DATA FOR THE TASK >>
== Segment start ==
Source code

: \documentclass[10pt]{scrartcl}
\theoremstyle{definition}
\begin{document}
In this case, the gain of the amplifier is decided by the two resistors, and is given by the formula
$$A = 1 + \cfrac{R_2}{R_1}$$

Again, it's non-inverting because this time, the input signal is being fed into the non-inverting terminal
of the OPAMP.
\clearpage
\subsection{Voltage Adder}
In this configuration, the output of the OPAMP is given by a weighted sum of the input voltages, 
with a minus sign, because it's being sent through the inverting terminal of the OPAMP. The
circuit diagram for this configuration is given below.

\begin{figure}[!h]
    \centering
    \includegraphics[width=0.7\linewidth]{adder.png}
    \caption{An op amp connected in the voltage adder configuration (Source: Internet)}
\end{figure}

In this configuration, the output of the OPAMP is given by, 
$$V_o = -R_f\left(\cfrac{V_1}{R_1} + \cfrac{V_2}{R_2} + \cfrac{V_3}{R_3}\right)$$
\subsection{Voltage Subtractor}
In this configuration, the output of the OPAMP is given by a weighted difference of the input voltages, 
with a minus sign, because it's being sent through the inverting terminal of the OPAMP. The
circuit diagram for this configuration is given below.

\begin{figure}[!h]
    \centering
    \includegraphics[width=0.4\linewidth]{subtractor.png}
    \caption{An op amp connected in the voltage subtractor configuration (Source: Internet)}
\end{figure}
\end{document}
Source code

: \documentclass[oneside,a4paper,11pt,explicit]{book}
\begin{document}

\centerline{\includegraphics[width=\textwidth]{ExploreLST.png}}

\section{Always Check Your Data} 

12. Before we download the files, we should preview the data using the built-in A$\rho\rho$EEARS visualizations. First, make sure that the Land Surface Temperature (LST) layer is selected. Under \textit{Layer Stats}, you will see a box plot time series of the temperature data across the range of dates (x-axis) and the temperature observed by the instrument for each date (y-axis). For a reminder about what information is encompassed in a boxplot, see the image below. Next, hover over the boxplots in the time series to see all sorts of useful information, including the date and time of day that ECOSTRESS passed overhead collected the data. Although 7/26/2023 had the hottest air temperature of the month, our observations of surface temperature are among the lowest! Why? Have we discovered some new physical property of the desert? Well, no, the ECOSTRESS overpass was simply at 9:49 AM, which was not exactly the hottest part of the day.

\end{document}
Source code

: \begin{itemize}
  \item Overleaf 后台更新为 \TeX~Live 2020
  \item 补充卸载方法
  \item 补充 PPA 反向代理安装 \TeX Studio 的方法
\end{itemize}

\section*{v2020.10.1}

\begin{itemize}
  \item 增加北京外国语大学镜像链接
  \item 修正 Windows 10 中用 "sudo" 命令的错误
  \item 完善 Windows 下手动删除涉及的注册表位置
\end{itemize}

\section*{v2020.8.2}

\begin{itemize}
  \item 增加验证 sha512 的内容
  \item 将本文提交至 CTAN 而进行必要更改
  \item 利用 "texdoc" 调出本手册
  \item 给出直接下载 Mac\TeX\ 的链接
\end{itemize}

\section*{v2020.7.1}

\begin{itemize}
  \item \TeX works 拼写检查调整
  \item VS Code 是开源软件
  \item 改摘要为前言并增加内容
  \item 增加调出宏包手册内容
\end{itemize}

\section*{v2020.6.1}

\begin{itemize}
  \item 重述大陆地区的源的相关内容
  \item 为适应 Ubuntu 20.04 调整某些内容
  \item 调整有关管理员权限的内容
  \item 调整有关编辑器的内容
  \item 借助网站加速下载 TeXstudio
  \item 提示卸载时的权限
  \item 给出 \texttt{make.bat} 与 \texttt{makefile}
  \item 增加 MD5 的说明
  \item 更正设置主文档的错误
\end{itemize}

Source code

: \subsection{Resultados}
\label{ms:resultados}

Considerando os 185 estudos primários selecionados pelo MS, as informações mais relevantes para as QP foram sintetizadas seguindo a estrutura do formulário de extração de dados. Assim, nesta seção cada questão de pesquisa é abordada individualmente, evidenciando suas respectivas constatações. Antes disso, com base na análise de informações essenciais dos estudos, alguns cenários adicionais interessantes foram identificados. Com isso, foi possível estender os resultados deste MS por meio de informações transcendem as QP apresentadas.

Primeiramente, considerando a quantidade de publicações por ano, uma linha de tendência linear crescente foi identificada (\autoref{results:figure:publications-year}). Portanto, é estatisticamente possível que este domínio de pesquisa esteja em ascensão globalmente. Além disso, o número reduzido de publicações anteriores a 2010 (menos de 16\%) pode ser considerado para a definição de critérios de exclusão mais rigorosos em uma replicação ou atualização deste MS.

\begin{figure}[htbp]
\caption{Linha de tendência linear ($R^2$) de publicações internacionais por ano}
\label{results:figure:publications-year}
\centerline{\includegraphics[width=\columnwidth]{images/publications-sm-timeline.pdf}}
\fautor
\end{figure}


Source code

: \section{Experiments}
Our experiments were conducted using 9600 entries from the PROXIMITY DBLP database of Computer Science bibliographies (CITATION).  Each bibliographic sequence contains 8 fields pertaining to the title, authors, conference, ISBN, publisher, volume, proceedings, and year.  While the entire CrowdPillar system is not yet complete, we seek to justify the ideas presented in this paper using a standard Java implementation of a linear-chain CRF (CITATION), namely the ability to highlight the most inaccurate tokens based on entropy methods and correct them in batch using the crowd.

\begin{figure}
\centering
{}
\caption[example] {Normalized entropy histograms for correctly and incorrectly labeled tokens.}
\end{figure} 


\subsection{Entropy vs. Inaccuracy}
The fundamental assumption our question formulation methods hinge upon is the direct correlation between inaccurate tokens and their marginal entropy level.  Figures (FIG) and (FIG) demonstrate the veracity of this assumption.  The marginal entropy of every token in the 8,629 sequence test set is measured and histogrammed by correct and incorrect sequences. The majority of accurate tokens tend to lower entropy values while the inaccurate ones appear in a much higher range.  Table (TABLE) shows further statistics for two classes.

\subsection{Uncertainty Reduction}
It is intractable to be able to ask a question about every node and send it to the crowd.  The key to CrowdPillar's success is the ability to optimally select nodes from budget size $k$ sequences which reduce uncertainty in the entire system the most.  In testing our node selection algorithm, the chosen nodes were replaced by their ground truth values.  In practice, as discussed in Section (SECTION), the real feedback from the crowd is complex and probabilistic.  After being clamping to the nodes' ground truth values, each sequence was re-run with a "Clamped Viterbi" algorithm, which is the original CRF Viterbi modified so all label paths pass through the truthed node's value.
== Segment end ==
PROBLEM STATEMENT >> Return each line of the material above in which the string "inaccurate" appears.

TASK RESULT >>
Our experiments were conducted using 9600 entries from the PROXIMITY DBLP database of Computer Science bibliographies (CITATION).  Each bibliographic sequence contains 8 fields pertaining to the title, authors, conference, ISBN, publisher, volume, proceedings, and year.  While the entire CrowdPillar system is not yet complete, we seek to justify the ideas presented in this paper using a standard Java implementation of a linear-chain CRF (CITATION), namely the ability to highlight the most inaccurate tokens based on entropy methods and correct them in batch using the crowd.
The fundamental assumption our question formulation methods hinge upon is the direct correlation between inaccurate tokens and their marginal entropy level.  Figures (FIG) and (FIG) demonstrate the veracity of this assumption.  The marginal entropy of every token in the 8,629 sequence test set is measured and histogrammed by correct and incorrect sequences. The majority of accurate tokens tend to lower entropy values while the inaccurate ones appear in a much higher range.  Table (TABLE) shows further statistics for two classes.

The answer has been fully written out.